→ PROBLEM REQUIREMENTS
Only the text carries over: repeat the records exactly and drop the images.

(Rendered images with source text)
Segment Open
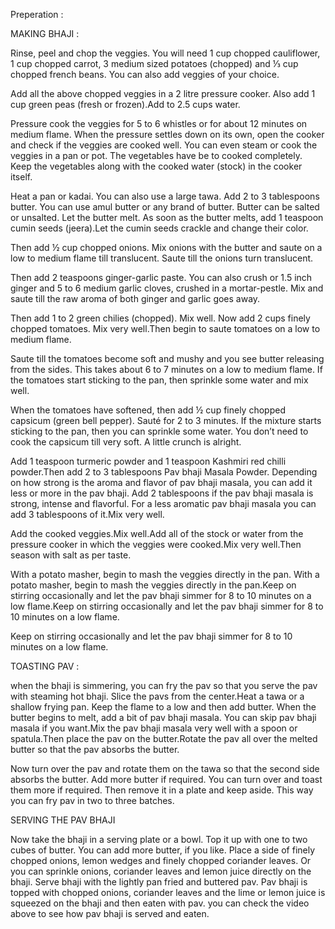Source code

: Preperation : 

  MAKING BHAJI : 
  
  Rinse, peel and chop the veggies. You will need 1 cup chopped cauliflower, 1 cup chopped carrot, 3 medium sized potatoes (chopped) and ⅓ cup chopped french beans. You can also add veggies of your choice.
  
  Add all the above chopped veggies in a 2 litre pressure cooker.
  Also add 1 cup green peas (fresh or frozen).Add to 2.5 cups water.

  Pressure cook the veggies for 5 to 6 whistles or for about 12 minutes on medium flame.
  When the pressure settles down on its own, open the cooker and check if the veggies are cooked well. 
  You can even steam or cook the veggies in a pan or pot. The vegetables have be to cooked completely. 
  Keep the vegetables along with the cooked water (stock) in the cooker itself.       

  Heat a pan or kadai. You can also use a large tawa. Add 2 to 3 tablespoons butter. 
  You can use amul butter or any brand of butter. Butter can be salted or unsalted.
  Let the butter melt. As soon as the butter melts, add 1 teaspoon cumin seeds
  (jeera).Let the cumin seeds crackle and change their color.

  Then add ½ cup chopped onions. Mix onions with the butter and saute on a low to 
  medium flame till translucent. Saute till the onions turn translucent.

  Then add 2 teaspoons ginger-garlic paste. You can also crush or 1.5 inch ginger and 5 to 6 medium garlic cloves, crushed in a mortar-pestle. Mix and saute till the raw aroma of both ginger and garlic goes away.

  Then add 1 to 2 green chilies (chopped). Mix well. Now add 2 cups finely chopped tomatoes.
  Mix very well.Then begin to saute tomatoes on a low to medium flame.

  Saute till the tomatoes become soft and mushy and you see butter releasing from the sides. This takes about 6 to 7 minutes on a low to medium flame. If the tomatoes start sticking to the pan, then sprinkle some water and mix well.

  When the tomatoes have softened, then add ½ cup finely chopped capsicum (green bell pepper). Sauté for 2 to 3 minutes. If the mixture starts sticking to the pan, then you can sprinkle some water. You don’t need to cook the capsicum till very soft. A little crunch is alright.

  Add 1 teaspoon turmeric powder and 1 teaspoon Kashmiri red chilli powder.Then add 2 to 3 tablespoons Pav bhaji Masala Powder. Depending on how strong is the aroma and flavor of pav bhaji masala, you can add it less or more in the pav bhaji. Add 2 tablespoons if the pav bhaji masala is strong, intense and flavorful. For a less aromatic pav bhaji masala you can add 3 tablespoons of it.Mix very well.
 
  Add the cooked veggies.Mix well.Add all of the stock or water from the pressure cooker in which the veggies were cooked.Mix very well.Then season with salt as per taste.

  With a potato masher, begin to mash the veggies directly in the pan. With a potato masher, begin to mash the veggies directly in the pan.Keep on stirring occasionally and let the pav bhaji simmer for 8 to 10 minutes on a low flame.Keep on stirring occasionally and let the pav bhaji simmer for 8 to 10 minutes on a low flame.

  Keep on stirring occasionally and let the pav bhaji simmer for 8 to 10 minutes on a low flame.

  TOASTING PAV :

  when the bhaji is simmering, you can fry the pav so that you serve the pav with steaming hot bhaji. Slice the pavs from the center.Heat a tawa or a shallow frying pan. Keep the flame to a low and then add butter. When the butter begins to melt, add a bit of pav bhaji masala. You can skip pav bhaji masala if you want.Mix the pav bhaji masala very well with a spoon or spatula.Then place the pav on the butter.Rotate the pav all over the melted butter so that the pav absorbs the butter.

  Now turn over the pav and rotate them on the tawa so that the second side absorbs the butter. Add more butter if required. You can turn over and toast them more if required. Then remove it in a plate and keep aside. This way you can fry pav in two to three batches.

  SERVING THE PAV BHAJI

Now take the bhaji in a serving plate or a bowl.
Top it up with one to two cubes of butter. You can add more butter, if you like.
Place a side of finely chopped onions, lemon wedges and finely chopped coriander leaves. Or you can sprinkle onions, coriander leaves and lemon juice directly on the bhaji.
Serve bhaji with the lightly pan fried and buttered pav.
Pav bhaji is topped with chopped onions, coriander leaves and the lime or lemon juice is squeezed on the bhaji and then eaten with pav. you can check the video above to see how pav bhaji is served and eaten.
Segment Closed
→ SOLUTION
Source code

: Preperation : 

  MAKING BHAJI : 
  
  Rinse, peel and chop the veggies. You will need 1 cup chopped cauliflower, 1 cup chopped carrot, 3 medium sized potatoes (chopped) and ⅓ cup chopped french beans. You can also add veggies of your choice.
  
  Add all the above chopped veggies in a 2 litre pressure cooker.
  Also add 1 cup green peas (fresh or frozen).Add to 2.5 cups water.

  Pressure cook the veggies for 5 to 6 whistles or for about 12 minutes on medium flame.
  When the pressure settles down on its own, open the cooker and check if the veggies are cooked well. 
  You can even steam or cook the veggies in a pan or pot. The vegetables have be to cooked completely. 
  Keep the vegetables along with the cooked water (stock) in the cooker itself.       

  Heat a pan or kadai. You can also use a large tawa. Add 2 to 3 tablespoons butter. 
  You can use amul butter or any brand of butter. Butter can be salted or unsalted.
  Let the butter melt. As soon as the butter melts, add 1 teaspoon cumin seeds
  (jeera).Let the cumin seeds crackle and change their color.

  Then add ½ cup chopped onions. Mix onions with the butter and saute on a low to 
  medium flame till translucent. Saute till the onions turn translucent.

  Then add 2 teaspoons ginger-garlic paste. You can also crush or 1.5 inch ginger and 5 to 6 medium garlic cloves, crushed in a mortar-pestle. Mix and saute till the raw aroma of both ginger and garlic goes away.

  Then add 1 to 2 green chilies (chopped). Mix well. Now add 2 cups finely chopped tomatoes.
  Mix very well.Then begin to saute tomatoes on a low to medium flame.

  Saute till the tomatoes become soft and mushy and you see butter releasing from the sides. This takes about 6 to 7 minutes on a low to medium flame. If the tomatoes start sticking to the pan, then sprinkle some water and mix well.

  When the tomatoes have softened, then add ½ cup finely chopped capsicum (green bell pepper). Sauté for 2 to 3 minutes. If the mixture starts sticking to the pan, then you can sprinkle some water. You don’t need to cook the capsicum till very soft. A little crunch is alright.

  Add 1 teaspoon turmeric powder and 1 teaspoon Kashmiri red chilli powder.Then add 2 to 3 tablespoons Pav bhaji Masala Powder. Depending on how strong is the aroma and flavor of pav bhaji masala, you can add it less or more in the pav bhaji. Add 2 tablespoons if the pav bhaji masala is strong, intense and flavorful. For a less aromatic pav bhaji masala you can add 3 tablespoons of it.Mix very well.
 
  Add the cooked veggies.Mix well.Add all of the stock or water from the pressure cooker in which the veggies were cooked.Mix very well.Then season with salt as per taste.

  With a potato masher, begin to mash the veggies directly in the pan. With a potato masher, begin to mash the veggies directly in the pan.Keep on stirring occasionally and let the pav bhaji simmer for 8 to 10 minutes on a low flame.Keep on stirring occasionally and let the pav bhaji simmer for 8 to 10 minutes on a low flame.

  Keep on stirring occasionally and let the pav bhaji simmer for 8 to 10 minutes on a low flame.

  TOASTING PAV :

  when the bhaji is simmering, you can fry the pav so that you serve the pav with steaming hot bhaji. Slice the pavs from the center.Heat a tawa or a shallow frying pan. Keep the flame to a low and then add butter. When the butter begins to melt, add a bit of pav bhaji masala. You can skip pav bhaji masala if you want.Mix the pav bhaji masala very well with a spoon or spatula.Then place the pav on the butter.Rotate the pav all over the melted butter so that the pav absorbs the butter.

  Now turn over the pav and rotate them on the tawa so that the second side absorbs the butter. Add more butter if required. You can turn over and toast them more if required. Then remove it in a plate and keep aside. This way you can fry pav in two to three batches.

  SERVING THE PAV BHAJI

Now take the bhaji in a serving plate or a bowl.
Top it up with one to two cubes of butter. You can add more butter, if you like.
Place a side of finely chopped onions, lemon wedges and finely chopped coriander leaves. Or you can sprinkle onions, coriander leaves and lemon juice directly on the bhaji.
Serve bhaji with the lightly pan fried and buttered pav.
Pav bhaji is topped with chopped onions, coriander leaves and the lime or lemon juice is squeezed on the bhaji and then eaten with pav. you can check the video above to see how pav bhaji is served and eaten.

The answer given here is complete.